There appears to be a high spirochete load either through multiple tick bites or long duration of unrecognized infection. There are the creation of Bio-films or protected niches made up of mu-copolysaccharides in which the infections hide. There are also alternative forms of Lyme such as the cyst, the L and the modal form. In addition to all of this, there is immune suppression of the host. We now know that some Lyme are called persistors.

Published in antimicrobial agents and chemotherapy May 2015 a study showed that Lyme is able to form drug tolerant persister cells. These are a small population of cells that may survive despite antibiotics because they are dormant and not metabolically active. In this last active phase combinations of antibiotics did not improve the killing rate. Both persister cells and biofilms helps us understand some of the reasons there are relapses in Lyme disease. These are very very important and many doctors feel to treat them effectively. Several studies have shown and this is the reason pulsing therapy or long-term intermittent therapy is sometimes necessary Along with a comprehensive natural approach. The therapies are personalized and tailored to each patient’s disease.

I think it is the presence of co-infections and premorbid states such as steroids, immuno-suppressive drugs, diabetes, heart failure, autoimmune disease, other chronic infection states like Epstein-Barré, HHV-6, Cytomegalovirus, salmonella, Brucella, mold,parasites and electromag-netic pollution and multitude of infections and toxins.The complex causality is a genetic predis-position that are epi-genetically many generations old. This in addition to roundup pesticide and electromagnetic smog just add to the problem. Studies have shown that most of the symptoms are really due to the immune system’s reaction to infections and toxins rather than the microbes or toxins themselves. Many of the long standing symptoms are caused by the immune system attacking the tissue where the infection hides out.

HEAVY METAL OVERLOAD:

Heavy metal overload magnifies overlying symptoms. Its presence significantly weakens immune response, causes inflammation, and triggers autoimmunity. There is also increased susceptibility to a wide variety of infections and unmasking latent infections. Heavy metals accelerate all types of degenerative disease and increase the risk of cancer. It leads to a sicker patient and slower recovery. You should suspect it if slow clinical response or in the presence of intractable neurologic symptoms.

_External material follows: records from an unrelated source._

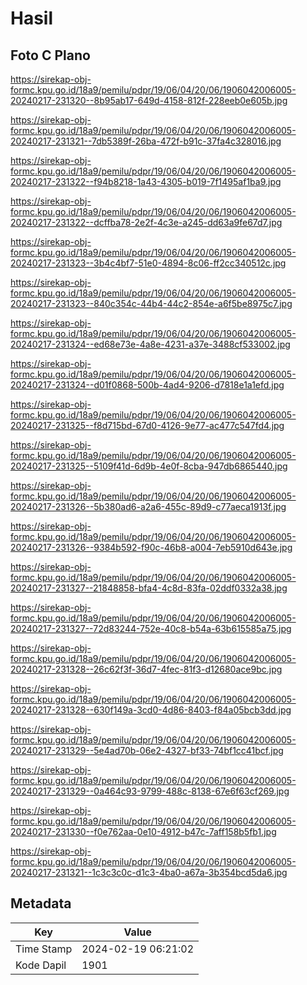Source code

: # Hasil

## Foto C Plano

https://sirekap-obj-formc.kpu.go.id/18a9/pemilu/pdpr/19/06/04/20/06/1906042006005-20240217-231320--8b95ab17-649d-4158-812f-228eeb0e605b.jpg

https://sirekap-obj-formc.kpu.go.id/18a9/pemilu/pdpr/19/06/04/20/06/1906042006005-20240217-231321--7db5389f-26ba-472f-b91c-37fa4c328016.jpg

https://sirekap-obj-formc.kpu.go.id/18a9/pemilu/pdpr/19/06/04/20/06/1906042006005-20240217-231322--f94b8218-1a43-4305-b019-7f1495af1ba9.jpg

https://sirekap-obj-formc.kpu.go.id/18a9/pemilu/pdpr/19/06/04/20/06/1906042006005-20240217-231322--dcffba78-2e2f-4c3e-a245-dd63a9fe67d7.jpg

https://sirekap-obj-formc.kpu.go.id/18a9/pemilu/pdpr/19/06/04/20/06/1906042006005-20240217-231323--3b4c4bf7-51e0-4894-8c06-ff2cc340512c.jpg

https://sirekap-obj-formc.kpu.go.id/18a9/pemilu/pdpr/19/06/04/20/06/1906042006005-20240217-231323--840c354c-44b4-44c2-854e-a6f5be8975c7.jpg

https://sirekap-obj-formc.kpu.go.id/18a9/pemilu/pdpr/19/06/04/20/06/1906042006005-20240217-231324--ed68e73e-4a8e-4231-a37e-3488cf533002.jpg

https://sirekap-obj-formc.kpu.go.id/18a9/pemilu/pdpr/19/06/04/20/06/1906042006005-20240217-231324--d01f0868-500b-4ad4-9206-d7818e1a1efd.jpg

https://sirekap-obj-formc.kpu.go.id/18a9/pemilu/pdpr/19/06/04/20/06/1906042006005-20240217-231325--f8d715bd-67d0-4126-9e77-ac477c547fd4.jpg

https://sirekap-obj-formc.kpu.go.id/18a9/pemilu/pdpr/19/06/04/20/06/1906042006005-20240217-231325--5109f41d-6d9b-4e0f-8cba-947db6865440.jpg

https://sirekap-obj-formc.kpu.go.id/18a9/pemilu/pdpr/19/06/04/20/06/1906042006005-20240217-231326--5b380ad6-a2a6-455c-89d9-c77aeca1913f.jpg

https://sirekap-obj-formc.kpu.go.id/18a9/pemilu/pdpr/19/06/04/20/06/1906042006005-20240217-231326--9384b592-f90c-46b8-a004-7eb5910d643e.jpg

https://sirekap-obj-formc.kpu.go.id/18a9/pemilu/pdpr/19/06/04/20/06/1906042006005-20240217-231327--21848858-bfa4-4c8d-83fa-02ddf0332a38.jpg

https://sirekap-obj-formc.kpu.go.id/18a9/pemilu/pdpr/19/06/04/20/06/1906042006005-20240217-231327--72d83244-752e-40c8-b54a-63b615585a75.jpg

https://sirekap-obj-formc.kpu.go.id/18a9/pemilu/pdpr/19/06/04/20/06/1906042006005-20240217-231328--26c62f3f-36d7-4fec-81f3-d12680ace9bc.jpg

https://sirekap-obj-formc.kpu.go.id/18a9/pemilu/pdpr/19/06/04/20/06/1906042006005-20240217-231328--630f149a-3cd0-4d86-8403-f84a05bcb3dd.jpg

https://sirekap-obj-formc.kpu.go.id/18a9/pemilu/pdpr/19/06/04/20/06/1906042006005-20240217-231329--5e4ad70b-06e2-4327-bf33-74bf1cc41bcf.jpg

https://sirekap-obj-formc.kpu.go.id/18a9/pemilu/pdpr/19/06/04/20/06/1906042006005-20240217-231329--0a464c93-9799-488c-8138-67e6f63cf269.jpg

https://sirekap-obj-formc.kpu.go.id/18a9/pemilu/pdpr/19/06/04/20/06/1906042006005-20240217-231330--f0e762aa-0e10-4912-b47c-7aff158b5fb1.jpg

https://sirekap-obj-formc.kpu.go.id/18a9/pemilu/pdpr/19/06/04/20/06/1906042006005-20240217-231321--1c3c3c0c-d1c3-4ba0-a67a-3b354bcd5da6.jpg


## Metadata

| Key        | Value               |
| ---------- | ------------------- |
| Time Stamp | 2024-02-19 06:21:02 |
| Kode Dapil | 1901                |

Sources of free radicals must be eliminated. These sources include radiation, heavy metals like mercury, lead, arsenic, silver, gold, cadmium, cigarette smoke, and neurotoxins of mold, Strep, Lyme, etc. Excess iron and copper must also be removed. Solvents such as benzene, xylene, toluene and methylene chloride are bad for the system, and gases such as carbon monoxide, formaldehyde and plastics should be removed.

DIAGNOSTIC TESTING:

There is no Gold Standard laboratory test at the present time, since the testing of Lyme’s Disease and its associated co-infections is in its infancy. Be aware that the Lyme number is sparse in number, and it is found in the tissues and not in the blood except briefly when it initially disseminates.

Serologic tests such as ELISA have a low sensitivity . They are a poor screening tool.

Lyme Western Blot test. This test measures antibody to a specific Lyme antigen or protein re-ported as a numbered band. Some highly specific bands are indicative of Lyme. I use a lab that provides the most accurate Western Blot test results in the United States, and possibly world-wide. But remember, people may have false negative Western Blot tests if the Borrelia is hiding in their cells in a cystic form or if they have been suppressed, or if they have suppressed antibody response. Also, if the antibodies for Borrelia are hiding within the immune complexes or the Borrelia level in the body are too low to create immune response. Immunofluorescence testing and other testing is also available through.

T-Cell Stimulation Assay may also be useful for detecting Borrelia infections. This is called I Spot testing. It looks for the presence of proteins from inside certain immune cells called T-cells. As with all tests, however, it has its limitations. I use several different labs depending on where in the world the patient lives. These are the labs I currently use.

LYME: SO, HOW DO YOU MAKE THE DIAGNOSIS?

Lyme is a clinical diagnosis, and tests are only an adjunct. Remember, negative tests do not rule out Lyme. At times I need to do repeat testing after I begin to treat the patient.Lyme can be pre-sent with negative blood tests in all stages of Lyme. At the present time, there is currently no cost-efficient or simple mechanism to positively test for Lyme. I feel that are present time a pro-vocative urine DNA analysis is the best test that I have seen. I also do the I spot from various labs depending where the patient lives in the world.

TREATMENT OF LYME AND ASSOCIATED CO-INFECTIONS:

Lyme treatment is controversial at the present time. Depending on the stage and severity of the patient, either oral or intravenous antibiotics are used along with natural therapies. The problem with Lyme if that the organism is highly involved and there may be more than 600 different genes involved. This is why it is so difficult to treat.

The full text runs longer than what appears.